Re: Perl Internals: Hashes
by BrowserUk (Patriarch) on Apr 14, 2004 at 21:06 UTC
|
This picture, which is part of Perlguts Illustrated will give you some clues.
Examine what is said, not who speaks.
"Efficiency is intelligent laziness." -David Dunham
"Think for yourself!" - Abigail
| [reply] [Watch: Dir/Any] [d/l] |
|
| [reply] [Watch: Dir/Any] |
Re: Perl Internals: Hashes
by demerphq (Chancellor) on Apr 14, 2004 at 21:14 UTC
|
Ok, I havent looked at the internals extremely closely but i can give you the following broad run down. Some guru no doubt will come along and paint a better picture later.
The hash implementation uses chained address hashing with a floating number of buckets that is always a power of 2. Keys are calculated and then the appropriate bits are masked off depending on the number of buckets. When the ratio of items in the hash (its more complex than buckets used, or number of items in a bucket) to buckets used is exceeds some limit (on store) the size of the bucket array is doubled and all the keys are remasked and reassigned. So often the number of buckets can be dramatically larger than the number of keys stored. (You can see this by stringifying a hash.) OTOH, when you use many hashes with long keys that are identical perl actually saves memory by only storing the keys once. All hashes used in perl share their keys, which is one of the reasons hash keys arent actually SV's.

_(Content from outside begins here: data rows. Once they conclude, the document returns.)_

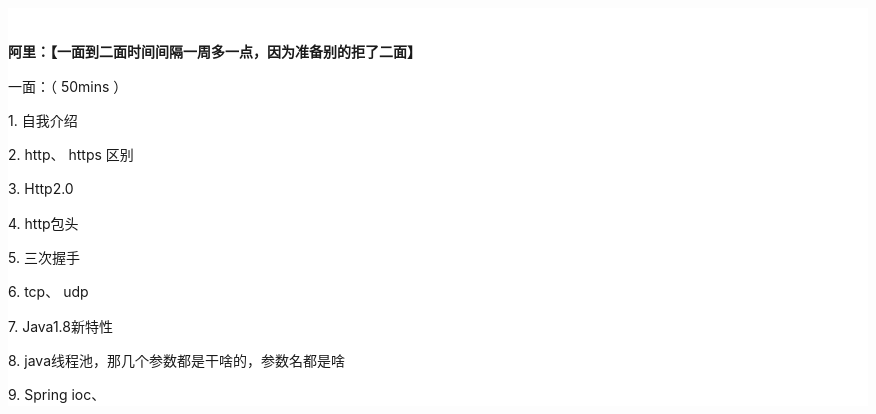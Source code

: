  <div style="text-align:left;">
  <br/>
 </div>
 <p align="left" style="text-align:left;">
  <strong>
   阿里：【一面到二面时间间隔一周多一点，因为准备别的拒了二面】
  </strong>
  <span>
  </span>
 </p>
 <p align="left" style="text-align:left;">
  一面：（
  <span>
   50mins
  </span>
  ）
  <span>
  </span>
 </p>
 <p align="left" style="text-align:left;">
  1. 自我介绍
  <span>
  </span>
 </p>
 <p align="left" style="text-align:left;">
  2. http、
  <span>
   https
  </span>
  区别
  <span>
  </span>
 </p>
 <p align="left" style="text-align:left;">
  3. Http2.0
 </p>
 <p align="left" style="text-align:left;">
  4. http包头
  <span>
  </span>
 </p>
 <p align="left" style="text-align:left;">
  5. 三次握手
  <span>
  </span>
 </p>
 <p align="left" style="text-align:left;">
  6. tcp、
  <span>
   udp
  </span>
 </p>
 <p align="left" style="text-align:left;">
  7. Java1.8新特性
  <span>
  </span>
 </p>
 <p align="left" style="text-align:left;">
  8. java线程池，那几个参数都是干啥的，参数名都是啥
  <span>
  </span>
 </p>
 <p align="left" style="text-align:left;">
  9. Spring ioc、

C:\>perl -le "for (0..9) { print ''.%_; for (($_*10)..(($_+1)*10)) { $
+_{$_}++ } }"
0
10/16
16/32
23/32
34/64
38/64
42/64
57/128
62/128
67/128
Which shows that the array starts with 16 elements, and then doubles.
I think the question of memory optimisation versus speed optimization versus speed of development optimiztion is pretty hard to call given what you've said. If you were doing a proof of concept for an algorithm then it shouldnt matter how efficient the underlying tools are i would have thought.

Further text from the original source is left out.